A study by Badial [22] reported a HR-type prevalence of 57.5%, which is almost close to 61.5% found in this study. A study by Manga [9] reported a finding of 10 HPV types in Gombe Nigeria, with HPV 38, 45, 56, 58 and 82 reported, but not found in this present study. He also reported HPV 18 to be the most common (44.7%), which is in contrast to what was obtained in the present study; HPV 16 was found to be the most common in the present study (20.6%). This indicated the need for frequent review of the most circulating HPV genotype to guide public health intervention, at any given time. There is also an urgent need to intensify research with local isolate of the virus to find virus therapeutics and vaccine variant [23]

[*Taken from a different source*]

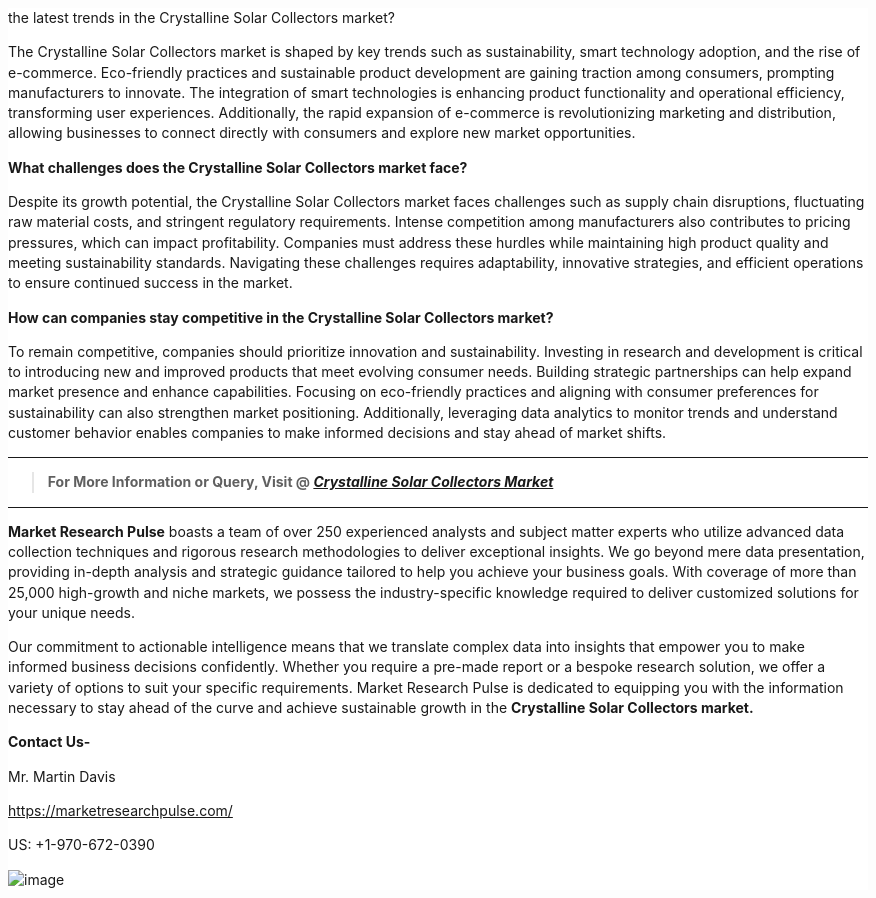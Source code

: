 the latest trends in the Crystalline Solar Collectors market?</strong></p><p>The Crystalline Solar Collectors market is shaped by key trends such as sustainability, smart technology adoption, and the rise of e-commerce. Eco-friendly practices and sustainable product development are gaining traction among consumers, prompting manufacturers to innovate. The integration of smart technologies is enhancing product functionality and operational efficiency, transforming user experiences. Additionally, the rapid expansion of e-commerce is revolutionizing marketing and distribution, allowing businesses to connect directly with consumers and explore new market opportunities.</p><p><strong>What challenges does the Crystalline Solar Collectors market face?</strong></p><p>Despite its growth potential, the Crystalline Solar Collectors market faces challenges such as supply chain disruptions, fluctuating raw material costs, and stringent regulatory requirements. Intense competition among manufacturers also contributes to pricing pressures, which can impact profitability. Companies must address these hurdles while maintaining high product quality and meeting sustainability standards. Navigating these challenges requires adaptability, innovative strategies, and efficient operations to ensure continued success in the market.</p><p><strong>How can companies stay competitive in the Crystalline Solar Collectors market?</strong></p><p>To remain competitive, companies should prioritize innovation and sustainability. Investing in research and development is critical to introducing new and improved products that meet evolving consumer needs. Building strategic partnerships can help expand market presence and enhance capabilities. Focusing on eco-friendly practices and aligning with consumer preferences for sustainability can also strengthen market positioning. Additionally, leveraging data analytics to monitor trends and understand customer behavior enables companies to make informed decisions and stay ahead of market shifts.</p><hr /><blockquote><p><strong>For More Information or Query, Visit @&nbsp;<em><a href="https://marketresearchpulse.com/report/122607/crystalline-solar-collectors-market?utm_source=Linkedin&utm_medium=052">Crystalline Solar Collectors Market</a></em></strong></p></blockquote><hr /><p><strong>Market Research Pulse</strong> boasts a team of over 250 experienced analysts and subject matter experts who utilize advanced data collection techniques and rigorous research methodologies to deliver exceptional insights. We go beyond mere data presentation, providing in-depth analysis and strategic guidance tailored to help you achieve your business goals. With coverage of more than 25,000 high-growth and niche markets, we possess the industry-specific knowledge required to deliver customized solutions for your unique needs.</p><p>Our commitment to actionable intelligence means that we translate complex data into insights that empower you to make informed business decisions confidently. Whether you require a pre-made report or a bespoke research solution, we offer a variety of options to suit your specific requirements. Market Research Pulse is dedicated to equipping you with the information necessary to stay ahead of the curve and achieve sustainable growth in the <strong>Crystalline Solar Collectors market.</strong></p><p><strong>Contact Us-</strong></p><p>Mr. Martin Davis</p><p>https://marketresearchpulse.com/</p><p>US: +1-970-672-0390</p>
![image](https://github.com/user-attachments/assets/e7296eba-da91-4fa2-9c41-b8f00b6126b1)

Phylogenetic analysis of HPV 16 from Tunisian women by Ghedira [24] revealed that 85.7% of HPV 16 variants belong to the European (A) lineage. Ghedira, however, reported variants of European lineage to be spread all over the world except for sub-Saharan Africa where the African variants are more prevalent.

A limitation of this study is the low number of samples (148) analysed and that no biopsies were collected in addition to the cervical smear samples. Therefore, further studies are recommended to address these limitations and provide in-depth understanding of the molecular characteristic of HPV genotypes circulating in the study area.

Conclusion

The present study provided important basic data about the molecular epidemiology, characteristics, phylogeny and polymorphism which will aid in further studies involving larger number of study subjects to advance in-depth understanding of the viral genomics. Furthermore, it has been established that there is variation in the most common circulating HR-HPV in a particular time and at a given region, warranting the need for frequent updating at interval, which genotype of the virus is more prevalent so as to guide public health interventions. The existence of SNPs among the circulating HR-HPV may indicate that vaccine designed using wild type of such isolates might require review to ascertain if the available vaccine can still be relevant in the control of such variant, thought larger study subjects needs to be recruited to establish this fact.